"""
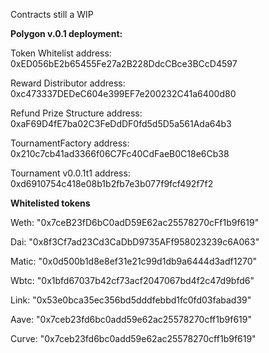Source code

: Contracts still a WIP

**Polygon v.0.1 deployment:**

Token Whitelist address: 	0xED056bE2b65455Fe27a2B228DdcCBce3BCcD4597

Reward Distributor address: 	0xc473337DEDeC604e399EF7e200232C41a6400d80

Refund Prize Structure address: 0xaF69D4fE7ba02C3FeDdDF0fd5d5D5a561Ada64b3

TournamentFactory address: 	0x210c7cb41ad3366f06C7Fc40CdFaeB0C18e6Cb38

Tournament v0.0.1t1 address:	0xd6910754c418e08b1b2fb7e3b077f9fcf492f7f2

**Whitelisted tokens**

Weth: 	"0x7ceB23fD6bC0adD59E62ac25578270cFf1b9f619"

Dai: 	"0x8f3Cf7ad23Cd3CaDbD9735AFf958023239c6A063"

Matic:	"0x0d500b1d8e8ef31e21c99d1db9a6444d3adf1270"

Wbtc:  	"0x1bfd67037b42cf73acf2047067bd4f2c47d9bfd6"

Link: 	"0x53e0bca35ec356bd5dddfebbd1fc0fd03fabad39"

Aave:	"0x7ceb23fd6bc0add59e62ac25578270cff1b9f619"

Curve:	"0x7ceb23fd6bc0add59e62ac25578270cff1b9f619"



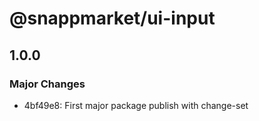 # @snappmarket/ui-input

## 1.0.0
### Major Changes

- 4bf49e8: First major package publish with change-set
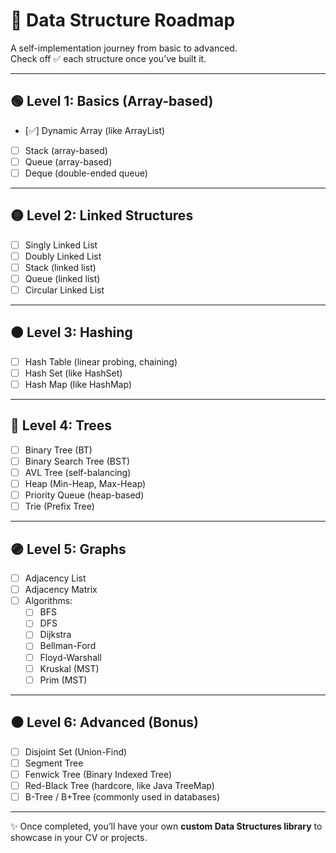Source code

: # 📘 Data Structure Roadmap

A self-implementation journey from basic to advanced.  
Check off ✅ each structure once you’ve built it.

---

## 🟢 Level 1: Basics (Array-based)
- [✅] Dynamic Array (like ArrayList)
- [ ] Stack (array-based)
- [ ] Queue (array-based)
- [ ] Deque (double-ended queue)

---

## 🟡 Level 2: Linked Structures
- [ ] Singly Linked List
- [ ] Doubly Linked List
- [ ] Stack (linked list)
- [ ] Queue (linked list)
- [ ] Circular Linked List

---

## 🟠 Level 3: Hashing
- [ ] Hash Table (linear probing, chaining)
- [ ] Hash Set (like HashSet)
- [ ] Hash Map (like HashMap)

---

## 🔵 Level 4: Trees
- [ ] Binary Tree (BT)
- [ ] Binary Search Tree (BST)
- [ ] AVL Tree (self-balancing)
- [ ] Heap (Min-Heap, Max-Heap)
- [ ] Priority Queue (heap-based)
- [ ] Trie (Prefix Tree)

---

## 🟣 Level 5: Graphs
- [ ] Adjacency List
- [ ] Adjacency Matrix
- [ ] Algorithms:
  - [ ] BFS
  - [ ] DFS
  - [ ] Dijkstra
  - [ ] Bellman-Ford
  - [ ] Floyd-Warshall
  - [ ] Kruskal (MST)
  - [ ] Prim (MST)

---

## ⚫ Level 6: Advanced (Bonus)
- [ ] Disjoint Set (Union-Find)
- [ ] Segment Tree
- [ ] Fenwick Tree (Binary Indexed Tree)
- [ ] Red-Black Tree (hardcore, like Java TreeMap)
- [ ] B-Tree / B+Tree (commonly used in databases)

---

✨ Once completed, you’ll have your own **custom Data Structures library** to showcase in your CV or projects.
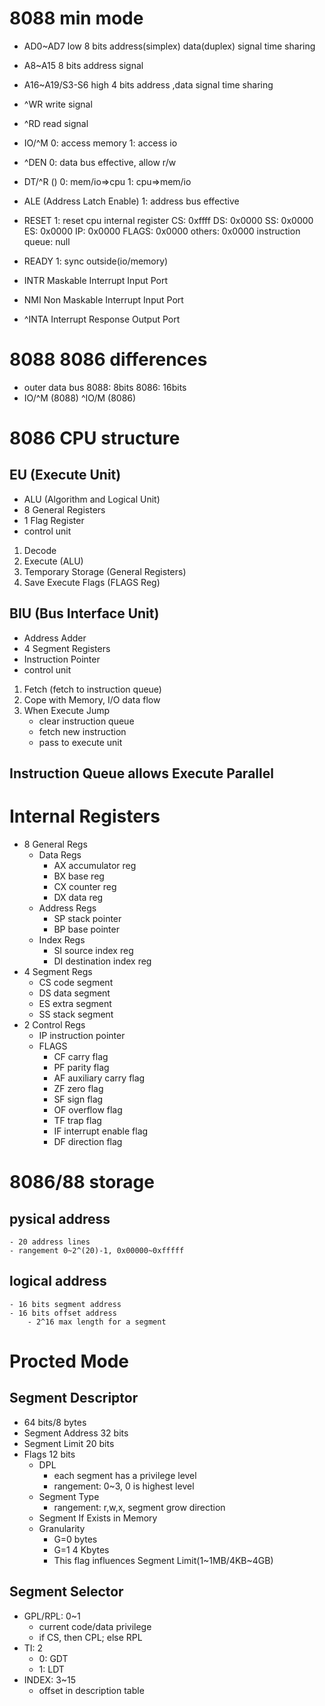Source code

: # 8088 min mode
- AD0~AD7
	low 8 bits
	address(simplex) data(duplex) signal time sharing
- A8~A15
	8 bits
	address signal
- A16~A19/S3-S6
	high 4 bits
	address ,data signal time sharing

- ^WR
	write signal
- ^RD
	read signal
- IO/^M
	0: access memory
	1: access io
- ^DEN
	0: data bus effective, allow r/w
- DT/^R ()
	0: mem/io=>cpu
	1: cpu=>mem/io
- ALE (Address Latch Enable)
	1: address bus effective
- RESET
	1: reset cpu internal register
		CS: 0xffff
		DS: 0x0000
		SS: 0x0000
		ES: 0x0000
		IP: 0x0000
		FLAGS: 0x0000
		others: 0x0000
		instruction queue: null
- READY
	1: sync outside(io/memory)
- INTR
	Maskable Interrupt Input Port
	
- NMI
	Non Maskable Interrupt Input Port
- ^INTA
	Interrupt Response Output Port

# 8088 8086 differences
- outer data bus
	8088: 8bits
	8086: 16bits
- IO/^M (8088) ^IO/M (8086)

# 8086 CPU structure
## EU (Execute Unit)
- ALU (Algorithm and Logical Unit)
- 8 General Registers
- 1 Flag Register
- control unit

1. Decode
2. Execute (ALU)
3. Temporary Storage (General Registers)
4. Save Execute Flags (FLAGS Reg)

## BIU (Bus Interface Unit)
- Address Adder
- 4 Segment Registers
- Instruction Pointer
- control unit

1. Fetch (fetch to instruction queue)
2. Cope with Memory, I/O data flow
3. When Execute Jump
	- clear instruction queue
	- fetch new instruction
	- pass to execute unit

## Instruction Queue allows Execute Parallel


# Internal Registers
- 8 General Regs
	- Data Regs
		- AX accumulator reg
		- BX base reg
		- CX counter reg
		- DX data reg
	- Address Regs
		- SP stack pointer
		- BP base pointer
	- Index Regs
		- SI source index reg
		- DI destination index reg
- 4 Segment Regs
	- CS code segment
	- DS data segment
	- ES extra segment
	- SS stack segment
- 2 Control Regs
	- IP instruction pointer
	- FLAGS
		- CF carry flag
		- PF parity flag
		- AF auxiliary carry flag 
		- ZF zero flag
		- SF sign flag
		- OF overflow flag
		- TF trap flag
		- IF interrupt enable flag
		- DF direction flag

# 8086/88 storage
## pysical address
	- 20 address lines
	- rangement 0~2^(20)-1, 0x00000~0xfffff
## logical address
	- 16 bits segment address
	- 16 bits offset address
		- 2^16 max length for a segment

# Procted Mode
## Segment Descriptor
- 64 bits/8 bytes
- Segment Address 32 bits
- Segment Limit 20 bits
- Flags 12 bits
	- DPL
		- each segment has a privilege level
		- rangement: 0~3, 0 is highest level
	- Segment Type
		- rangement: r,w,x, segment grow direction
	- Segment If Exists in Memory
	- Granularity
		- G=0 bytes
		- G=1 4 Kbytes
		- This flag influences Segment Limit(1~1MB/4KB~4GB)

## Segment Selector
- GPL/RPL: 0~1
	- current code/data privilege
	- if CS, then CPL; else RPL
- TI: 2
	- 0: GDT
	- 1: LDT
- INDEX: 3~15
	- offset in description table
"""
■ What you need to do
Reproduce the whole listing word for word, setting aside any pictures.

■ Output for this task
Source code

: Contracts still a WIP

**Polygon v.0.1 deployment:**

Token Whitelist address: 	0xED056bE2b65455Fe27a2B228DdcCBce3BCcD4597

Reward Distributor address: 	0xc473337DEDeC604e399EF7e200232C41a6400d80

Refund Prize Structure address: 0xaF69D4fE7ba02C3FeDdDF0fd5d5D5a561Ada64b3

TournamentFactory address: 	0x210c7cb41ad3366f06C7Fc40CdFaeB0C18e6Cb38

Tournament v0.0.1t1 address:	0xd6910754c418e08b1b2fb7e3b077f9fcf492f7f2

**Whitelisted tokens**

Weth: 	"0x7ceB23fD6bC0adD59E62ac25578270cFf1b9f619"

Dai: 	"0x8f3Cf7ad23Cd3CaDbD9735AFf958023239c6A063"

Matic:	"0x0d500b1d8e8ef31e21c99d1db9a6444d3adf1270"

Wbtc:  	"0x1bfd67037b42cf73acf2047067bd4f2c47d9bfd6"

Link: 	"0x53e0bca35ec356bd5dddfebbd1fc0fd03fabad39"

Aave:	"0x7ceb23fd6bc0add59e62ac25578270cff1b9f619"

Curve:	"0x7ceb23fd6bc0add59e62ac25578270cff1b9f619"



 # @snappmarket/ui-input

## 1.0.0
### Major Changes

- 4bf49e8: First major package publish with change-set
Source code

: # 📘 Data Structure Roadmap

A self-implementation journey from basic to advanced.  
Check off ✅ each structure once you’ve built it.

---

## 🟢 Level 1: Basics (Array-based)
- [✅] Dynamic Array (like ArrayList)
- [ ] Stack (array-based)
- [ ] Queue (array-based)
- [ ] Deque (double-ended queue)

---

## 🟡 Level 2: Linked Structures
- [ ] Singly Linked List
- [ ] Doubly Linked List
- [ ] Stack (linked list)
- [ ] Queue (linked list)
- [ ] Circular Linked List

---

## 🟠 Level 3: Hashing
- [ ] Hash Table (linear probing, chaining)
- [ ] Hash Set (like HashSet)
- [ ] Hash Map (like HashMap)

---

## 🔵 Level 4: Trees
- [ ] Binary Tree (BT)
- [ ] Binary Search Tree (BST)
- [ ] AVL Tree (self-balancing)
- [ ] Heap (Min-Heap, Max-Heap)
- [ ] Priority Queue (heap-based)
- [ ] Trie (Prefix Tree)

---

## 🟣 Level 5: Graphs
- [ ] Adjacency List
- [ ] Adjacency Matrix
- [ ] Algorithms:
  - [ ] BFS
  - [ ] DFS
  - [ ] Dijkstra
  - [ ] Bellman-Ford
  - [ ] Floyd-Warshall
  - [ ] Kruskal (MST)
  - [ ] Prim (MST)

---

## ⚫ Level 6: Advanced (Bonus)
- [ ] Disjoint Set (Union-Find)
- [ ] Segment Tree
- [ ] Fenwick Tree (Binary Indexed Tree)
- [ ] Red-Black Tree (hardcore, like Java TreeMap)
- [ ] B-Tree / B+Tree (commonly used in databases)

---

✨ Once completed, you’ll have your own **custom Data Structures library** to showcase in your CV or projects.
Source code

: # 8088 min mode
- AD0~AD7
	low 8 bits
	address(simplex) data(duplex) signal time sharing
- A8~A15
	8 bits
	address signal
- A16~A19/S3-S6
	high 4 bits
	address ,data signal time sharing

- ^WR
	write signal
- ^RD
	read signal
- IO/^M
	0: access memory
	1: access io
- ^DEN
	0: data bus effective, allow r/w
- DT/^R ()
	0: mem/io=>cpu
	1: cpu=>mem/io
- ALE (Address Latch Enable)
	1: address bus effective
- RESET
	1: reset cpu internal register
		CS: 0xffff
		DS: 0x0000
		SS: 0x0000
		ES: 0x0000
		IP: 0x0000
		FLAGS: 0x0000
		others: 0x0000
		instruction queue: null
- READY
	1: sync outside(io/memory)
- INTR
	Maskable Interrupt Input Port
	
- NMI
	Non Maskable Interrupt Input Port
- ^INTA
	Interrupt Response Output Port

# 8088 8086 differences
- outer data bus
	8088: 8bits
	8086: 16bits
- IO/^M (8088) ^IO/M (8086)

# 8086 CPU structure
## EU (Execute Unit)
- ALU (Algorithm and Logical Unit)
- 8 General Registers
- 1 Flag Register
- control unit

1. Decode
2. Execute (ALU)
3. Temporary Storage (General Registers)
4. Save Execute Flags (FLAGS Reg)

## BIU (Bus Interface Unit)
- Address Adder
- 4 Segment Registers
- Instruction Pointer
- control unit

1. Fetch (fetch to instruction queue)
2. Cope with Memory, I/O data flow
3. When Execute Jump
	- clear instruction queue
	- fetch new instruction
	- pass to execute unit

## Instruction Queue allows Execute Parallel


# Internal Registers
- 8 General Regs
	- Data Regs
		- AX accumulator reg
		- BX base reg
		- CX counter reg
		- DX data reg
	- Address Regs
		- SP stack pointer
		- BP base pointer
	- Index Regs
		- SI source index reg
		- DI destination index reg
- 4 Segment Regs
	- CS code segment
	- DS data segment
	- ES extra segment
	- SS stack segment
- 2 Control Regs
	- IP instruction pointer
	- FLAGS
		- CF carry flag
		- PF parity flag
		- AF auxiliary carry flag 
		- ZF zero flag
		- SF sign flag
		- OF overflow flag
		- TF trap flag
		- IF interrupt enable flag
		- DF direction flag

# 8086/88 storage
## pysical address
	- 20 address lines
	- rangement 0~2^(20)-1, 0x00000~0xfffff
## logical address
	- 16 bits segment address
	- 16 bits offset address
		- 2^16 max length for a segment

# Procted Mode
## Segment Descriptor
- 64 bits/8 bytes
- Segment Address 32 bits
- Segment Limit 20 bits
- Flags 12 bits
	- DPL
		- each segment has a privilege level
		- rangement: 0~3, 0 is highest level
	- Segment Type
		- rangement: r,w,x, segment grow direction
	- Segment If Exists in Memory
	- Granularity
		- G=0 bytes
		- G=1 4 Kbytes
		- This flag influences Segment Limit(1~1MB/4KB~4GB)

## Segment Selector
- GPL/RPL: 0~1
	- current code/data privilege
	- if CS, then CPL; else RPL
- TI: 2
	- 0: GDT
	- 1: LDT
- INDEX: 3~15
	- offset in description table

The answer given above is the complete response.